**Activity:**
Could you output the listing that follows exactly, without its images?

┌──

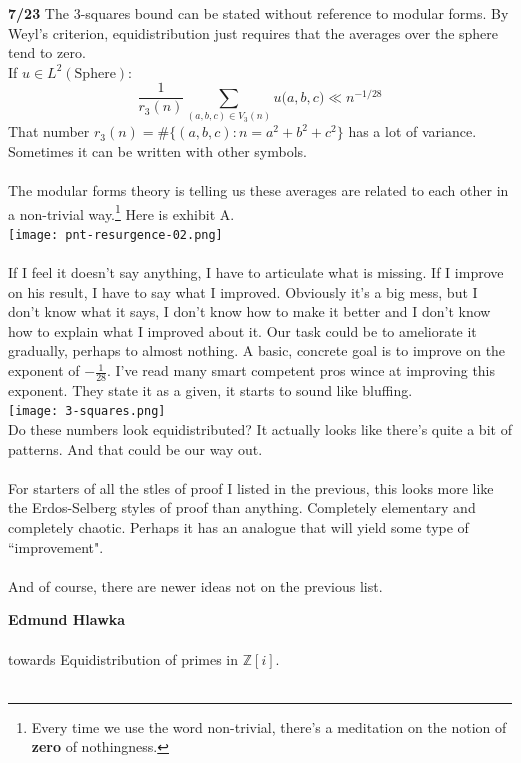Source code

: \documentclass[12pt]{article}
\begin{document}
\newpage

\noindent \textbf{7/23} The 3-squares bound can be stated without reference to modular forms.  By Weyl's criterion, equidistribution just requires that the averages over the sphere tend to zero.  \\ If $u \in L^2 ( \text{Sphere})$:
$$  \frac{1}{r_3(n)} \sum_{(a,b,c) \in V_3(n)} u \big( a, b, c \big) \ll n^{-1/28} $$
That number $r_3(n) = \# \{ (a,b,c) : n = a^2 + b^2 + c^2 \}$ has a lot of variance. Sometimes it can be written with other symbols. \\ \\
The modular forms theory is telling us these averages are related to each other in a non-trivial way.\footnote{Every time we use the word non-trivial, there's a meditation on the notion of \textbf{zero} of nothingness.} Here is exhibit A. \\
\texttt{[image: pnt-resurgence-02.png]} \\ \\
If I feel it doesn't say anything, I have to articulate what is missing.  If I improve on his result, I have to say what I improved.  Obviously it's a big mess, but I don't know what it says, I don't know how to make it better and I don't know how to explain what I improved about it. Our task could be to ameliorate it gradually, perhaps to almost nothing.   A basic, concrete goal is to improve on the exponent of $- \frac{1}{28}$. I've read many smart competent pros wince at improving this exponent. They state it as a given, it starts to sound like bluffing.  \\
\texttt{[image: 3-squares.png]} \\
Do these numbers look equidistributed?  It actually looks like there's quite a bit of patterns.  And that could be our way out. \\ \\
For starters of all the stles of proof I listed in the previous, this looks more like the Erdos-Selberg styles of proof than anything.  Completely elementary and completely chaotic.  Perhaps it has an analogue that will yield some type of ``improvement". \\ \\
And of course, there are newer ideas not on the previous list.

\newpage 

\noindent \textbf{Edmund Hlawka}  \\ \\
towards Equidistribution of primes in $\mathbb{Z}[i]$. \\ \\
\end{document}

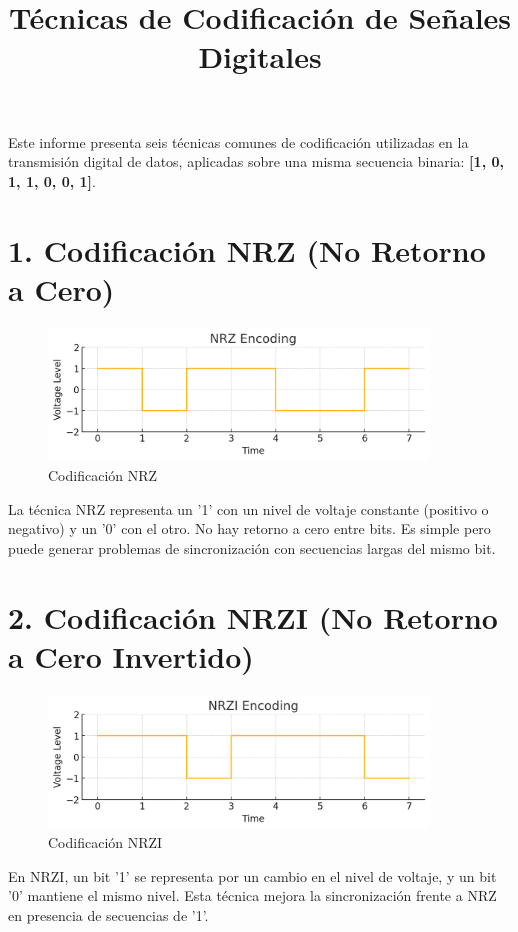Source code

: \documentclass[a4paper,12pt]{article}
\title{Técnicas de Codificación de Señales Digitales}
\author{}
\date{}
\begin{document}
\maketitle

Este informe presenta seis técnicas comunes de codificación utilizadas en la transmisión digital de datos, aplicadas sobre una misma secuencia binaria: \textbf{[1, 0, 1, 1, 0, 0, 1]}.

\section*{1. Codificación NRZ (No Retorno a Cero)}

\begin{figure}[h!]
\centering
\includegraphics[width=0.9\textwidth]{nrz.png}
\caption{Codificación NRZ}
\end{figure}

La técnica NRZ representa un '1' con un nivel de voltaje constante (positivo o negativo) y un '0' con el otro. No hay retorno a cero entre bits. Es simple pero puede generar problemas de sincronización con secuencias largas del mismo bit.


\section*{2. Codificación NRZI (No Retorno a Cero Invertido)}

\begin{figure}[h!]
\centering
\includegraphics[width=0.9\textwidth]{nrzi.png}
\caption{Codificación NRZI}
\end{figure}

En NRZI, un bit '1' se representa por un cambio en el nivel de voltaje, y un bit '0' mantiene el mismo nivel. Esta técnica mejora la sincronización frente a NRZ en presencia de secuencias de '1'.
\end{document}
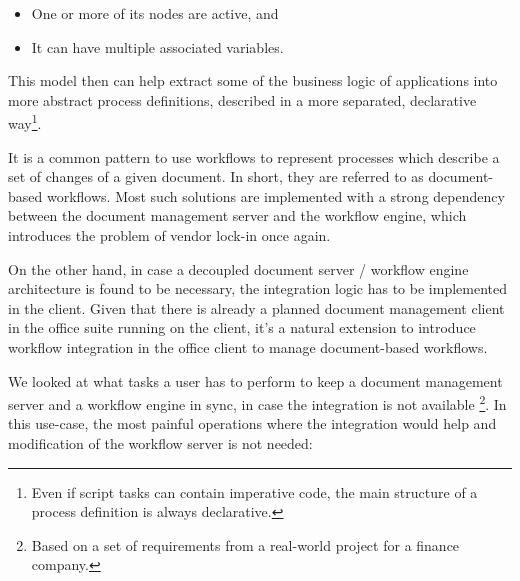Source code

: \begin{itemize}
\item One or more of its nodes are active, and
\item It can have multiple associated variables.
\end{itemize}

This model then can help extract some of the business logic of applications
into more abstract process definitions, described in a more separated,
declarative way\footnote{Even if script tasks can contain imperative code, the
main structure of a process definition is always declarative.}.

It is a common pattern to use workflows to represent processes which describe a
set of changes of a given document. In short, they are referred to as
document-based workflows. Most such solutions are implemented with a strong
dependency between the document management server and the workflow engine,
which introduces the problem of vendor lock-in once again.

On the other hand, in case a decoupled document server / workflow engine
architecture is found to be necessary, the integration logic has to be implemented
in the client. Given that there is already a planned document management client
in the office suite running on the client, it's a natural extension to
introduce workflow integration in the office client to manage document-based
workflows.

We looked at what tasks a user has to perform to keep a document management
server and a workflow engine in sync, in case the integration is not available
\footnote{Based on a set of requirements from a real-world project for a
finance company.}.  In this use-case, the most painful operations where the
integration would help and modification of the workflow server is not needed:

└──

**Your solution:**
Source code

: \documentclass[12pt]{article}
\begin{document}
\newpage

\noindent \textbf{7/23} The 3-squares bound can be stated without reference to modular forms.  By Weyl's criterion, equidistribution just requires that the averages over the sphere tend to zero.  \\ If $u \in L^2 ( \text{Sphere})$:
$$  \frac{1}{r_3(n)} \sum_{(a,b,c) \in V_3(n)} u \big( a, b, c \big) \ll n^{-1/28} $$
That number $r_3(n) = \# \{ (a,b,c) : n = a^2 + b^2 + c^2 \}$ has a lot of variance. Sometimes it can be written with other symbols. \\ \\
The modular forms theory is telling us these averages are related to each other in a non-trivial way.\footnote{Every time we use the word non-trivial, there's a meditation on the notion of \textbf{zero} of nothingness.} Here is exhibit A. \\
\texttt{[image: pnt-resurgence-02.png]} \\ \\
If I feel it doesn't say anything, I have to articulate what is missing.  If I improve on his result, I have to say what I improved.  Obviously it's a big mess, but I don't know what it says, I don't know how to make it better and I don't know how to explain what I improved about it. Our task could be to ameliorate it gradually, perhaps to almost nothing.   A basic, concrete goal is to improve on the exponent of $- \frac{1}{28}$. I've read many smart competent pros wince at improving this exponent. They state it as a given, it starts to sound like bluffing.  \\
\texttt{[image: 3-squares.png]} \\
Do these numbers look equidistributed?  It actually looks like there's quite a bit of patterns.  And that could be our way out. \\ \\
For starters of all the stles of proof I listed in the previous, this looks more like the Erdos-Selberg styles of proof than anything.  Completely elementary and completely chaotic.  Perhaps it has an analogue that will yield some type of ``improvement". \\ \\
And of course, there are newer ideas not on the previous list.

\newpage 

\noindent \textbf{Edmund Hlawka}  \\ \\
towards Equidistribution of primes in $\mathbb{Z}[i]$. \\ \\
\end{document}

Source code

: \documentclass[a4paper,12pt]{article}
\title{Técnicas de Codificación de Señales Digitales}
\author{}
\date{}
\begin{document}
\maketitle

Este informe presenta seis técnicas comunes de codificación utilizadas en la transmisión digital de datos, aplicadas sobre una misma secuencia binaria: \textbf{[1, 0, 1, 1, 0, 0, 1]}.

\section*{1. Codificación NRZ (No Retorno a Cero)}

\begin{figure}[h!]
\centering
\includegraphics[width=0.9\textwidth]{nrz.png}
\caption{Codificación NRZ}
\end{figure}

La técnica NRZ representa un '1' con un nivel de voltaje constante (positivo o negativo) y un '0' con el otro. No hay retorno a cero entre bits. Es simple pero puede generar problemas de sincronización con secuencias largas del mismo bit.


\section*{2. Codificación NRZI (No Retorno a Cero Invertido)}

\begin{figure}[h!]
\centering
\includegraphics[width=0.9\textwidth]{nrzi.png}
\caption{Codificación NRZI}
\end{figure}

En NRZI, un bit '1' se representa por un cambio en el nivel de voltaje, y un bit '0' mantiene el mismo nivel. Esta técnica mejora la sincronización frente a NRZ en presencia de secuencias de '1'.
\end{document}
Source code

: \begin{itemize}
\item One or more of its nodes are active, and
\item It can have multiple associated variables.
\end{itemize}

This model then can help extract some of the business logic of applications
into more abstract process definitions, described in a more separated,
declarative way\footnote{Even if script tasks can contain imperative code, the
main structure of a process definition is always declarative.}.

It is a common pattern to use workflows to represent processes which describe a
set of changes of a given document. In short, they are referred to as
document-based workflows. Most such solutions are implemented with a strong
dependency between the document management server and the workflow engine,
which introduces the problem of vendor lock-in once again.

On the other hand, in case a decoupled document server / workflow engine
architecture is found to be necessary, the integration logic has to be implemented
in the client. Given that there is already a planned document management client
in the office suite running on the client, it's a natural extension to
introduce workflow integration in the office client to manage document-based
workflows.

We looked at what tasks a user has to perform to keep a document management
server and a workflow engine in sync, in case the integration is not available
\footnote{Based on a set of requirements from a real-world project for a
finance company.}.  In this use-case, the most painful operations where the
integration would help and modification of the workflow server is not needed:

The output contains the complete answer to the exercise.